Agence Bipolar - Selma Lepart, une doctorante au sein de bipolar

Selma Lepart a rejoint en janvier 2019 la coopérative illusion&macadam et particulièrement les bureaux de Bipolar Production qu’elle a intégré afin de poursuivre sa thèse en CIFRE; elle est accompagnée par le Laboratoire d’anthropologie sociale (LAS) du Collège de France, dans l’équipe d’anthropologie de la vie dirigé par son directeur de thèse Perig Pitrou et en laboratoire secondaire, ainsi que par le LIRMM (Laboratoire d’Informatique, de Robotique et de Microélectronique de Montpellier), au sein du laboratoire IDH (Interactive Digital Humans) avec comme directeur de thèse Philippe Fraisse. Elle a également en encadrante de thèse Dominique Peysson.  

 

 

 

Résumé sujet de thèse :
En s’appuyant sur les derniers développements de la recherche dans des domaines tels que la robotique, les sciences cognitives, la chimie des matériaux, la biologie… serait-il possible de créer – sans la diriger – une œuvre d’art tangible qui évolue dans un espace d’exposition et qui interagisse avec le public en exprimant une forme d’autonomie ? L’autonomie, dans ce contexte, caractérise la capacité de l’œuvre (comprise ici comme un « organisme indépendant ») à se développer dans un écosystème et à trouver des moyens de se maintenir en tant qu’entité agissante sans aide extérieure. Cette possibilité amènerait à s’interroger sur les rapports de l’œuvre à son créateur et à son public et sur la possibilité de définir la vie à travers des caractéristiques relationnelles, et pas seulement biologiques.

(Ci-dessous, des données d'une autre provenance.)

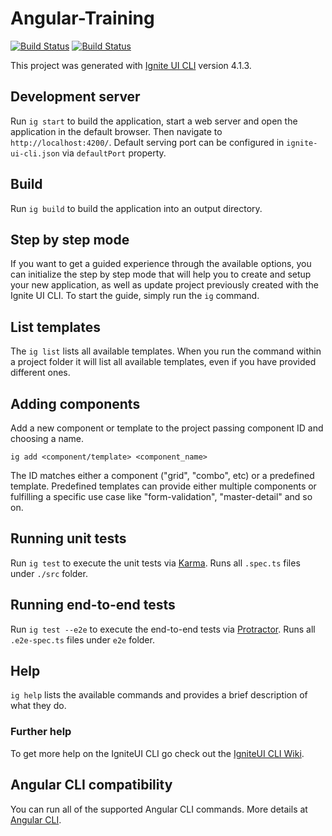 # Angular-Training

[![Build Status](https://travis-ci.org/bazal4o/angular-app-0.svg?branch=master)](https://travis-ci.org/bazal4o/angular-app-0)
[![Build Status](https://dev.azure.com/TPaskalev/Angular-Training/_apis/build/status/bazal4o.angular-app-0?branchName=master)](https://dev.azure.com/TPaskalev/Angular-Training/_build/latest?definitionId=1&branchName=master)

This project was generated with [Ignite UI CLI](https://github.com/IgniteUI/igniteui-cli) version 4.1.3.

## Development server

Run `ig start` to build the application, start a web server and open the application in the default browser. Then navigate to `http://localhost:4200/`. Default serving port can be configured in `ignite-ui-cli.json` via `defaultPort` property.

## Build

Run `ig build` to build the application into an output directory.

## Step by step mode

If you want to get a guided experience through the available options, you can initialize the step by step mode that will help you to create and setup your new application, as well as update project previously created with the Ignite UI CLI. To start the guide, simply run the `ig` command.

## List templates

The `ig list` lists all available templates. When you run the command within a project folder it will list all available templates, even if you have provided different ones.

## Adding components

Add a new component or template to the project passing component ID and choosing a name.

`ig add <component/template> <component_name>`

The ID matches either a component ("grid", "combo", etc) or a predefined template. Predefined templates can provide either multiple components or fulfilling a specific use case like "form-validation", "master-detail" and so on.

## Running unit tests

Run `ig test` to execute the unit tests via [Karma](https://karma-runner.github.io). Runs all `.spec.ts` files under `./src` folder.

## Running end-to-end tests

Run `ig test --e2e` to execute the end-to-end tests via [Protractor](http://www.protractortest.org/). Runs all `.e2e-spec.ts` files under `e2e` folder.

## Help

`ig help` lists the available commands and provides a brief description of what they do.

### Further help

To get more help on the IgniteUI CLI go check out the [IgniteUI CLI Wiki](https://github.com/IgniteUI/igniteui-cli/wiki).

## Angular CLI compatibility
You can run all of the supported Angular CLI commands. More details at [Angular CLI](https://github.com/angular/angular-cli).

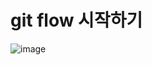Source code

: # git flow 시작하기

![image](https://github.com/ugly-potato1/backend/assets/92251131/a5042bdc-af93-4b38-ae50-e8b1fe333ef6)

L’objectif de ce travail est d’étudier les modèles de créations dans le domaine « Art & Science » et les « dispositifs » qui sont imaginés à travers des collaborations entre artistes, scientifiques et entrepreneurs. Cette investigation s’appuiera sur une enquête ethnographique menée dans le domaine de la création artistique, à travers des entretiens auprès d’artistes engagés dans des pratiques utilisant des savoirs et découvertes scientifiques récentes comme palette de création contemporaine. Selma Lepart se penchera également sur le cas des structures produisant et diffusant ce type d’œuvres qu’elles soient culturelles ou scientifiques.

Parallèlement à cette investigation, elle élaborera un travail de création artistique qui sera réalisé dans les conditions de l’observation participante, afin de produire une étude de cas sur les manières dont on peut chercher à produire des œuvres « vivantes », sans nécessairement s’inscrire dans la démarche du bioart. 

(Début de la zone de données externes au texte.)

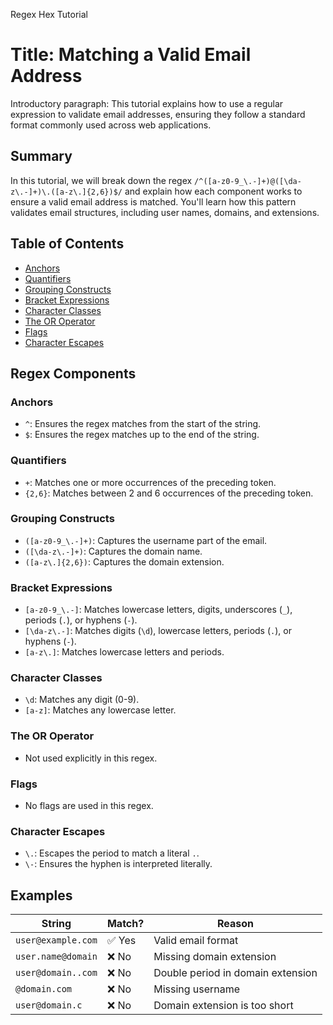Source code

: Regex Hex Tutorial

# Title: Matching a Valid Email Address

Introductory paragraph: This tutorial explains how to use a regular expression to validate email addresses, ensuring they follow a standard format commonly used across web applications.

## Summary

In this tutorial, we will break down the regex `/^([a-z0-9_\.-]+)@([\da-z\.-]+)\.([a-z\.]{2,6})$/` and explain how each component works to ensure a valid email address is matched. You'll learn how this pattern validates email structures, including user names, domains, and extensions.

## Table of Contents

- [Anchors](#anchors)
- [Quantifiers](#quantifiers)
- [Grouping Constructs](#grouping-constructs)
- [Bracket Expressions](#bracket-expressions)
- [Character Classes](#character-classes)
- [The OR Operator](#the-or-operator)
- [Flags](#flags)
- [Character Escapes](#character-escapes)

## Regex Components

### Anchors
- `^`: Ensures the regex matches from the start of the string.
- `$`: Ensures the regex matches up to the end of the string.

### Quantifiers
- `+`: Matches one or more occurrences of the preceding token.
- `{2,6}`: Matches between 2 and 6 occurrences of the preceding token.

### Grouping Constructs
- `([a-z0-9_\.-]+)`: Captures the username part of the email.
- `([\da-z\.-]+)`: Captures the domain name.
- `([a-z\.]{2,6})`: Captures the domain extension.

### Bracket Expressions
- `[a-z0-9_\.-]`: Matches lowercase letters, digits, underscores (`_`), periods (`.`), or hyphens (`-`).
- `[\da-z\.-]`: Matches digits (`\d`), lowercase letters, periods (`.`), or hyphens (`-`).
- `[a-z\.]`: Matches lowercase letters and periods.

### Character Classes
- `\d`: Matches any digit (0-9).
- `[a-z]`: Matches any lowercase letter.

### The OR Operator
- Not used explicitly in this regex.

### Flags
- No flags are used in this regex.

### Character Escapes
- `\.`: Escapes the period to match a literal `.`.
- `\-`: Ensures the hyphen is interpreted literally.

## Examples
| String             | Match? | Reason                                |
|---------------------|--------|---------------------------------------|
| `user@example.com` | ✅ Yes | Valid email format                    |
| `user.name@domain` | ❌ No  | Missing domain extension              |
| `user@domain..com` | ❌ No  | Double period in domain extension     |
| `@domain.com`      | ❌ No  | Missing username                      |
| `user@domain.c`    | ❌ No  | Domain extension is too short         |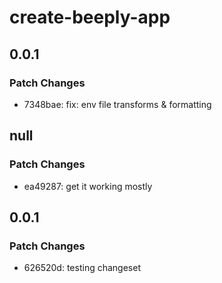 # create-beeply-app

## 0.0.1

### Patch Changes

- 7348bae: fix: env file transforms & formatting

## null

### Patch Changes

- ea49287: get it working mostly

## 0.0.1

### Patch Changes

- 626520d: testing changeset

Cette recherche par la pratique permettra de déterminer comment le terreau d’activité que représente l’écosystème de recherche de cette thèse permet l’émergence de cette activité et de ces créations. Cette thèse en Cifre est encadrée et se développe au sein de l’entreprise Illusion et Macadam et de son label Bipolar Production, du LAS le laboratoire d’anthropologie sociale du Collège de France et du LIRMM le laboratoire d’informatique de robotique et de microélectronique de Montpellier. 

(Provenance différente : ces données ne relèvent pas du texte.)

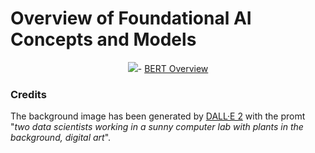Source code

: # Overview of Foundational AI Concepts and Models

<p align="center">
  <img src="/img/dall-e-ai.png>
</p>

## - [BERT Overview](./BERT.md)


### Credits

The background image has been generated by [DALL·E 2](https://openai.com/dall-e-2/) with the promt "*two data scientists working in a sunny computer lab with plants in the background, digital art*".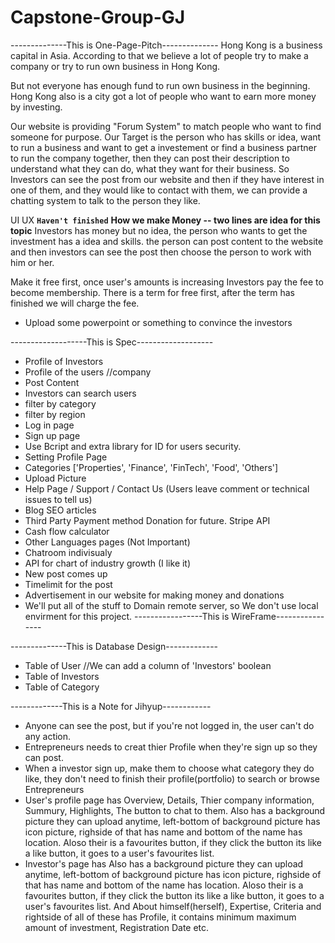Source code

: # Capstone-Group-GJ
--------------This is One-Page-Pitch--------------
Hong Kong is a business capital in Asia. According to that we believe a lot of people try to make a company or try to run own business in Hong Kong.

But not everyone has enough fund to run own business in the beginning. Hong Kong also is a city got a lot of people who want to earn more money by investing.

Our website is providing "Forum System" to match people who want to find someone for purpose. Our Target is the person who has skills or idea, want to run a business and want to get a investement or find a business partner to run the company together, then they can post their description to understand what they can do, what they want for their business. So Investors can see the post from our website and then if they have interest in one of them, and they would like to contact with them, we can provide a chatting system to talk to the person they like.


UI UX
**`Haven't finished`** **How we make Money -- two lines are idea for this topic**
Investors has money but no idea, the person who wants to get the investment has a idea and skills.
the person can post content to the website and then investors can see the post then choose the person to work with him or her.

Make it free first, once user's amounts is increasing Investors pay the fee to become membership.
There is a term for free first, after the term has finished we will charge the fee.


* Upload some powerpoint or something to convince the investors


-------------------This is Spec-------------------
* Profile of Investors
* Profile of the users //company
* Post Content
* Investors can search users
* filter by category
* filter by region
* Log in page 
* Sign up page
* Use Bcript and extra library for ID for users security.
* Setting Profile Page
* Categories ['Properties', 'Finance', 'FinTech', 'Food', 'Others']
* Upload Picture
* Help Page / Support / Contact Us (Users leave comment or technical issues to tell us)
* Blog SEO articles
* Third Party Payment method Donation for future. Stripe API
* Cash flow calculator
* Other Languages pages (Not Important)
* Chatroom indivisualy
* API for chart of industry growth (I like it)
* New post comes up
* Timelimit for the post
* Advertisement in our website for making money and donations
* We'll put all of the stuff to Domain remote server, so We don't use local envirment for this project.
-----------------This is WireFrame----------------


--------------This is Database Design-------------
* Table of User //We can add a column of 'Investors' boolean
* Table of Investors
* Table of Category


-------------This is a Note for Jihyup------------
* Anyone can see the post, but if you're not logged in, the user can't do any action.
* Entrepreneurs needs to creat thier Profile when they're sign up so they can post.
* When a investor sign up, make them to choose what category they do like, they don't need to finish their profile(portfolio) to search or browse Entrepreneurs
* User's profile page has Overview, Details, Thier company information, Summury, Highlights, The button to chat to them. Also has a background picture they can upload anytime, left-bottom of background picture has icon picture, righside of that has name and bottom of the name has location. Aloso their is a favourites button, if they click the button its like a like button, it goes to a user's favourites list.
* Investor's page has Also has a background picture they can upload anytime, left-bottom of background picture has icon picture, righside of that has name and bottom of the name has location. Aloso their is a favourites button, if they click the button its like a like button, it goes to a user's favourites list. And About himself(herself), Expertise, Criteria and rightside of all of these has Profile, it contains minimum maximum amount of investment, Registration Date etc.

La création d’une œuvre autonome, capable d’orienter et de réguler ses actions, d’évoluer dans un espace d’exposition sans que son comportement ait été prédéfini par son créateur reposera sur les principes du biomimétisme, mais également sur des algorithmes génétiques et des réseaux de neurones. Il s’agira d’utiliser les propriétés intrinsèques de la matière comme actionneur et créateur de mouvement, mais aussi comme porteur d’une capacité expressive et émotionnelle dans sa valeur de signalisation d’un état interne. Les matériaux et matières qui seront utilisés pour cette recherche auront pour la plupart une capacité à répondre à des stimuli mécaniques, physiques ou chimiques. Il s’agit généralement de matériaux à l’étude actuellement dans les laboratoires. Ces œuvres auront la faculté de détecter les variations de leur environnement grâce à des capacités d’extéroception. Elles seront également en capacité de connaître leur propre état (proprioception) pour fonctionner de manière autonome face au public et dans leur environnement. Ces deux caractéristiques leur permettront d’« évoluer » d’une manière comparable à celle des systèmes biologiques. Elles seront donc capables d’orienter et de réguler leurs actions, de se mouvoir ou de se transformer dans un espace d’exposition. Enfin, elles utiliseront le principe d’homéostasie qui leur permettra de rester en état d’équilibre. Ces œuvres continueront à « exister » sans la présence du public.